Problem details -
For the word "käyttäjän", return each line of the data in which it occurs.

Stored data:
━━━━━━━━
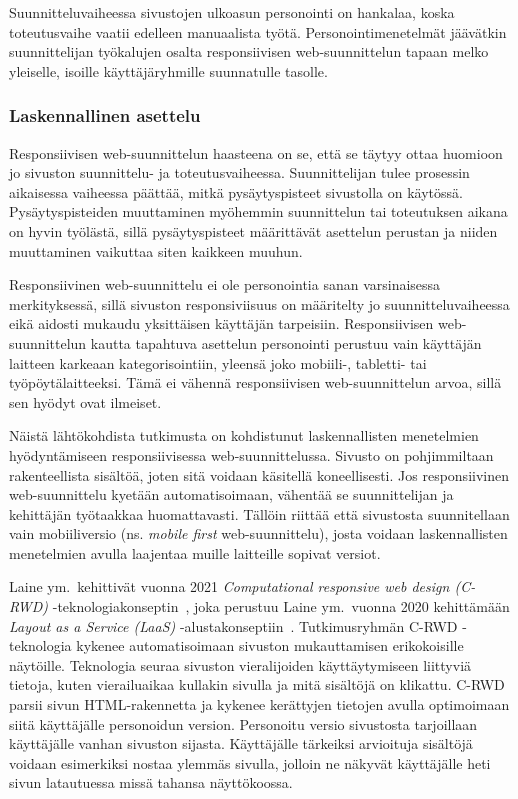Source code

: \documentclass[finnish, 12pt, a4paper, elec, utf8, a-1b, online]{aaltothesis}
\begin{document}
Suunnitteluvaiheessa sivustojen ulkoasun personointi on hankalaa, koska
toteutusvaihe vaatii edelleen manuaalista työtä. Personointimenetelmät jäävätkin
suunnittelijan työkalujen osalta responsiivisen web-suunnittelun tapaan melko
yleiselle, isoille käyttäjäryhmille suunnatulle tasolle.

\subsubsection{Laskennallinen asettelu}

Responsiivisen web-suunnittelun haasteena on se, että se täytyy ottaa huomioon
jo sivuston suunnittelu- ja toteutusvaiheessa. Suunnittelijan tulee prosessin
aikaisessa vaiheessa päättää, mitkä pysäytyspisteet sivustolla on käytössä.
Pysäytyspisteiden muuttaminen myöhemmin suunnittelun tai toteutuksen aikana on
hyvin työlästä, sillä pysäytyspisteet määrittävät asettelun perustan ja niiden
muuttaminen vaikuttaa siten kaikkeen muuhun.

Responsiivinen web-suunnittelu ei ole personointia sanan varsinaisessa
merkityksessä, sillä sivuston responsiviisuus on määritelty jo
suunnitteluvaiheessa eikä aidosti mukaudu yksittäisen käyttäjän tarpeisiin.
Responsiivisen web-suunnittelun kautta tapahtuva asettelun personointi perustuu
vain käyttäjän laitteen karkeaan kategorisointiin, yleensä joko mobiili-,
tabletti- tai työpöytälaitteeksi. Tämä ei vähennä responsiivisen
web-suunnittelun arvoa, sillä sen hyödyt ovat ilmeiset.

Näistä lähtökohdista tutkimusta on kohdistunut laskennallisten menetelmien
hyödyntämiseen responsiivisessa web-suunnittelussa. Sivusto on pohjimmiltaan
rakenteellista sisältöä, joten sitä voidaan käsitellä koneellisesti. Jos
responsiivinen web-suunnittelu kyetään automatisoimaan, vähentää se
suunnittelijan ja kehittäjän työtaakkaa huomattavasti. Tällöin riittää että
sivustosta suunnitellaan vain mobiiliversio (ns. \textit{mobile first}
web-suunnittelu), josta voidaan laskennallisten menetelmien avulla laajentaa
muille laitteille sopivat versiot.

Laine ym.~kehittivät vuonna 2021 \textit{Computational responsive web design
(C-RWD)} -teknologiakonseptin~\cite{laine2021responsive}, joka perustuu Laine
ym.~vuonna 2020 kehittämään \textit{Layout as a Service (LaaS)}
-alustakonseptiin~\cite{laine2020_laas}. Tutkimusryhmän C-RWD -teknologia
kykenee automatisoimaan sivuston mukauttamisen erikokoisille näytöille.
Teknologia seuraa sivuston vieralijoiden käyttäytymiseen liittyviä tietoja,
kuten vierailuaikaa kullakin sivulla ja mitä sisältöjä on klikattu. C-RWD parsii
sivun HTML-rakennetta ja kykenee kerättyjen tietojen avulla optimoimaan siitä
käyttäjälle personoidun version. Personoitu versio sivustosta tarjoillaan
käyttäjälle vanhan sivuston sijasta. Käyttäjälle tärkeiksi arvioituja sisältöjä
voidaan esimerkiksi nostaa ylemmäs sivulla, jolloin ne näkyvät käyttäjälle heti
sivun latautuessa missä tahansa näyttökoossa.
\end{document}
━━━━━━━━
Written answer -
suunnitteluvaiheessa eikä aidosti mukaudu yksittäisen käyttäjän tarpeisiin.
vain käyttäjän laitteen karkeaan kategorisointiin, yleensä joko mobiili-,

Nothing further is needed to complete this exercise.